Work instructions - Lines containing the word "科学计数法转普通数字" are the ones to copy from the records below.

--- Record set Enclosed Below ---

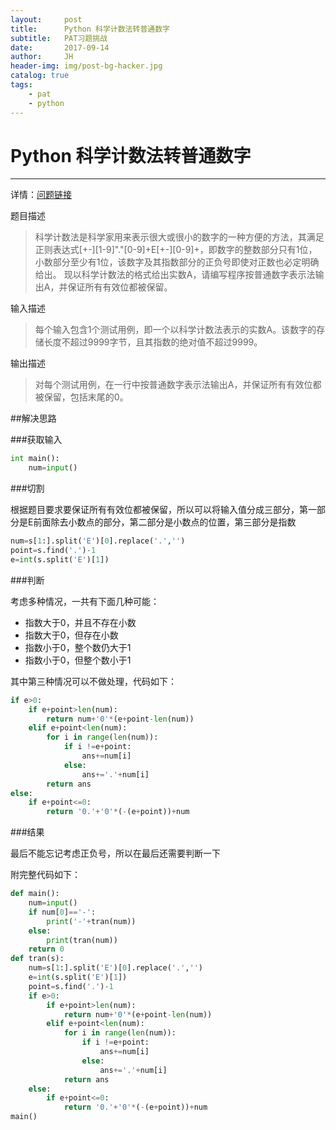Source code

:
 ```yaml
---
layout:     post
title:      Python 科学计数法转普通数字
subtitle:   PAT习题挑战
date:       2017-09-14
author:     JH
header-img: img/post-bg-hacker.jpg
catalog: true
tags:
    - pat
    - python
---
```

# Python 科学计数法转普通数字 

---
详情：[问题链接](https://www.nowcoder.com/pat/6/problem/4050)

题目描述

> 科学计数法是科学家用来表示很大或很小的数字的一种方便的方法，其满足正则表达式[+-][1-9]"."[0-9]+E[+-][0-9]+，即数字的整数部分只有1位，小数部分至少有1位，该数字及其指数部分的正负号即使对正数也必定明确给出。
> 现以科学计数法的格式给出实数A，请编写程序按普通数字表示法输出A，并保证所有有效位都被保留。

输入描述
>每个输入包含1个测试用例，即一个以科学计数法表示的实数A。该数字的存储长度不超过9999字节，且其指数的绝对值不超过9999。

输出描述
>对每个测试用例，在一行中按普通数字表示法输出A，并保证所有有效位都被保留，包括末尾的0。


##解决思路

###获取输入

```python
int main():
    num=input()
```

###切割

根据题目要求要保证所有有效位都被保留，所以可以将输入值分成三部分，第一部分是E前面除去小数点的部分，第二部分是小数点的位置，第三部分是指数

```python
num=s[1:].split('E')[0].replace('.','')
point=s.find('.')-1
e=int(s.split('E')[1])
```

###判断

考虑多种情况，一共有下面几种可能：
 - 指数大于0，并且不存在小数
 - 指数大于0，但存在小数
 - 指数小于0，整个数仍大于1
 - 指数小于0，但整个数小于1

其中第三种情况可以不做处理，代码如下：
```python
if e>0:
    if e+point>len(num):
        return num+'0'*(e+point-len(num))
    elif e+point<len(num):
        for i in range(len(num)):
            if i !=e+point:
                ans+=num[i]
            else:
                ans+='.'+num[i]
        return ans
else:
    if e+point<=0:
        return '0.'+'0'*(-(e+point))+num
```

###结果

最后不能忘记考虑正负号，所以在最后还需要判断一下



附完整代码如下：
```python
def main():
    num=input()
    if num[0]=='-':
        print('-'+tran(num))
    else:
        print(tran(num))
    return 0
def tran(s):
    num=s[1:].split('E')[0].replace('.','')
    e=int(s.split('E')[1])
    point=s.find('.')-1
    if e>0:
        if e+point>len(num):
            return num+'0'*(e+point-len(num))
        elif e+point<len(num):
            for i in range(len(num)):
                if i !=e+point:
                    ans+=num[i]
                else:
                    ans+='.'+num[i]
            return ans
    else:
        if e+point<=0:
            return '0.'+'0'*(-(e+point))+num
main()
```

--- End of Enclosed Record set ---
--- Record set Enclosed Below ---

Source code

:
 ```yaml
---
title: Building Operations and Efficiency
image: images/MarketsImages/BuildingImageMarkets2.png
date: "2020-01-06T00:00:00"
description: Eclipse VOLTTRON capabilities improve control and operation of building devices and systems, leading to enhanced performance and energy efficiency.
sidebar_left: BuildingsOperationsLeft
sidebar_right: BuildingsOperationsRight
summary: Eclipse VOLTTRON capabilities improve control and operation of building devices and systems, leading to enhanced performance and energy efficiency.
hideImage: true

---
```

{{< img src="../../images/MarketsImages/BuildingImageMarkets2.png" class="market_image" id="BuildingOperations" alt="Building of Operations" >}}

--- End of Enclosed Record set ---
--- Record set Enclosed Below ---

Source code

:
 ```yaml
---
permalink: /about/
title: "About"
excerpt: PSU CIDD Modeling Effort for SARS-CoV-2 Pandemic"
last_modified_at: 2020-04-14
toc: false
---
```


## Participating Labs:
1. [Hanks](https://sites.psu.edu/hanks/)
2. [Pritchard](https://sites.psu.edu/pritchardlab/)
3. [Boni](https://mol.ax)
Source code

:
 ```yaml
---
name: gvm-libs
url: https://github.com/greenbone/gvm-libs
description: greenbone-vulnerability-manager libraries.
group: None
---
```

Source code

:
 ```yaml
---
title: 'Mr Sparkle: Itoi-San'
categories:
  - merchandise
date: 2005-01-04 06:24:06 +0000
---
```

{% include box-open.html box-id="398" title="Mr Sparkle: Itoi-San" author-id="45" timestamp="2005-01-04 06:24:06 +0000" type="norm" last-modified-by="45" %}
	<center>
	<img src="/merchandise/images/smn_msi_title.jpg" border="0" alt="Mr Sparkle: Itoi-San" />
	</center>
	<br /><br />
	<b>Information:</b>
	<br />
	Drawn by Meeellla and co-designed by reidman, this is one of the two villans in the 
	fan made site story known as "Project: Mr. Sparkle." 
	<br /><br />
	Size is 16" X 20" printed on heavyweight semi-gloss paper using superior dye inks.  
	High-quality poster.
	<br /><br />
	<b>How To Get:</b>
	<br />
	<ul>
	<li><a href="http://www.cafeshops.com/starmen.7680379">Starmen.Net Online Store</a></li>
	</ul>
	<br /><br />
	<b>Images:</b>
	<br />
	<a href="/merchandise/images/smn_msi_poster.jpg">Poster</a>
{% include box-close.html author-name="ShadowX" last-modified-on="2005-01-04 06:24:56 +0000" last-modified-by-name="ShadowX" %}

--- End of Enclosed Record set ---

Your solution -
title:      Python 科学计数法转普通数字
# Python 科学计数法转普通数字 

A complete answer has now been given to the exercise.